このツールでできること
三角形の種類判定計算ツールは、3辺の長さだけを使って、その三角形が鋭角三角形・直角三角形・鈍角三角形のどれにあたるかを教えてくれます。三平方の定理(ピタゴラスの定理)の逆を利用しているため、角度を測る必要はいっさいありません。3辺の長さを測って入力するだけでOKです。
使い方
3辺の長さ(a・b・c)を、順番を気にせず、単位をそろえて入力してください。ツールが自動で最も長い辺を見つけ出し、その3辺が本当に三角形として成立するかを確認したうえで、最大の角を判定します。並び順は関係ありません。内部で自動的に辺を並べ替えて処理します。
計算の仕組み
最も長い辺を c、残りの2辺を a・b とします。最大の角は、必ず最も長い辺の向かい側にあります。そこで、最も長い辺の2乗と、残り2辺の2乗の和を比較します。
\(c^2 < a^2 + b^2\) のときは最大の角が90°より小さいので鋭角三角形です。\(c^2 = a^2 + b^2\) のときは最大の角がちょうど90°となり、直角三角形になります(これがまさに三平方の定理)。\(c^2 > a^2 + b^2\) のときは最大の角が90°を超えるため、鈍角三角形です。
$$\text{Compare } c_{\max}^2 \text{ vs } a^2+b^2: \quad \begin{cases} c_{\max}^2 = a^2+b^2 & \text{Right} \\ c_{\max}^2 < a^2+b^2 & \text{Acute} \\ c_{\max}^2 > a^2+b^2 & \text{Obtuse} \end{cases}$$
また、3辺は三角形の成立条件(三角不等式)も満たす必要があります。短い2辺の長さの合計が、最も長い辺よりも大きくなければ、そもそも三角形は存在しません。
計算例
3・4・5 の3辺を考えてみましょう。最も長い辺は 5 なので \(c^2 = 25\)、\(a^2 + b^2 = 9 + 16 = 25\) となります。\(25 = 25\) なので、これは定番の直角三角形です。ここで最も長い辺を 6 に変えると、\(c^2 = 36 > 25\) となり、三角形は鈍角三角形に変わります。
よくある質問
辺を入力する順番は関係ありますか? 関係ありません。ツールが自動で最も長い辺を見つけるので、どんな順番で入力しても大丈夫です。

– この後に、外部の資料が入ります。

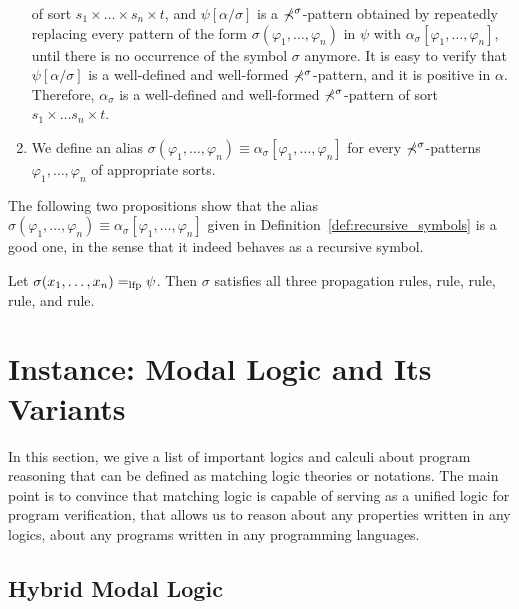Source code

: \documentclass{amsart}
\begin{document}
\begin{definition}
\begin{enumerate}
      of sort $s_1 \times \dots \times s_n \times t$,
      and $\psi[\alpha / \sigma]$ is a $\mathbb{\Sigma}^\sigma$-pattern
      obtained by repeatedly replacing every pattern of the form
      $\sigma(\varphi_1,\dots,\varphi_n)$ in $\psi$
      with $\alpha_\sigma[\varphi_1,\dots,\varphi_n]$,
      until there is no occurrence of the symbol $\sigma$ anymore.
      It is easy to verify that $\psi[\alpha / \sigma]$ is
      a well-defined and well-formed $\mathbb{\Sigma}^\sigma$-pattern,
      and it is positive in $\alpha$.
      Therefore, $\alpha_\sigma$ is a well-defined and well-formed
      $\mathbb{\Sigma}^\sigma$-pattern of sort $s_1 \times \dots s_n \times t$.
\item We define an alias 
      $\sigma(\varphi_1,\dots,\varphi_n) \equiv 
      \alpha_\sigma[\varphi_1,\dots,\varphi_n]$
      for every $\mathbb{\Sigma}^\sigma$-patterns $\varphi_1,\dots,\varphi_n$
      of appropriate sorts.
\end{enumerate}
\end{definition}

The following two propositions show that
the alias
$\sigma(\varphi_1,\dots,\varphi_n) 
 \equiv \alpha_\sigma[\varphi_1,\dots,\varphi_n]$
given in Definition~\ref{def:recursive_symbols}
is a good one,
in the sense that it indeed behaves as a recursive symbol.

\begin{proposition}
Let $\sigma(x_1,\dots,x_n) =_{\mathrm{lfp}} \psi$.
Then $\sigma$ satisfies all three propagation rules,
 rule,  rule,
 rule, and  rule.
\end{proposition}

\section{Instance: Modal Logic and Its Variants}

In this section, we give a list of important logics and calculi about
program reasoning that can be defined as matching logic theories or notations.
The main point is to convince that matching logic is capable of
serving as a unified logic for program verification,
that allows us to reason about any properties written in any logics,
about any programs written in any programming languages.

\subsection{Hybrid Modal Logic}
\label{sec_hybrid_modal_logic}
\end{document}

三角形にならない辺を入力したらどうなりますか? いずれかの辺が 0 または負の値だったり、短い2辺の合計が最も長い辺以下だったりする場合は、「成立しない」と表示されます。
正三角形や二等辺三角形が直角・鈍角になることはありますか? 正三角形はすべての角が60°なので、つねに鋭角三角形です。二等辺三角形は辺の長さしだいで、鋭角・直角・鈍角のいずれにもなり得ます。